* Work request:
From the line bearing "1$ outside the" down to the final line of the records below, give every line again exactly and add nothing.

* Stored items from a collection:

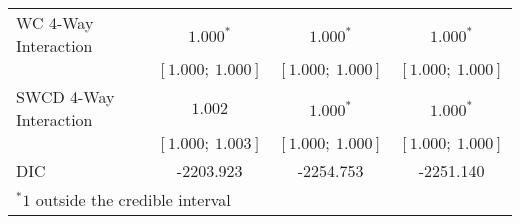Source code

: \begin{table}
\begin{center}
\begin{tabular}{l c c c }
WC 4-Way Interaction   & $1.000^{*}$       & $1.000^{*}$       & $1.000^{*}$       \\
                       & $[1.000;\ 1.000]$ & $[1.000;\ 1.000]$ & $[1.000;\ 1.000]$ \\
SWCD 4-Way Interaction & $1.002$           & $1.000^{*}$       & $1.000^{*}$       \\
                       & $[1.000;\ 1.003]$ & $[1.000;\ 1.000]$ & $[1.000;\ 1.000]$ \\
\hline
DIC                    & -2203.923         & -2254.753         & -2251.140         \\
\hline
\multicolumn{4}{l}{\scriptsize{$^* 1$ outside the credible interval}}
\end{tabular}
\label{table:typefunding}
\end{center}
\end{table}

* Problem solution:
\multicolumn{4}{l}{\scriptsize{$^* 1$ outside the credible interval}}
\end{tabular}
\label{table:typefunding}
\end{center}
\end{table}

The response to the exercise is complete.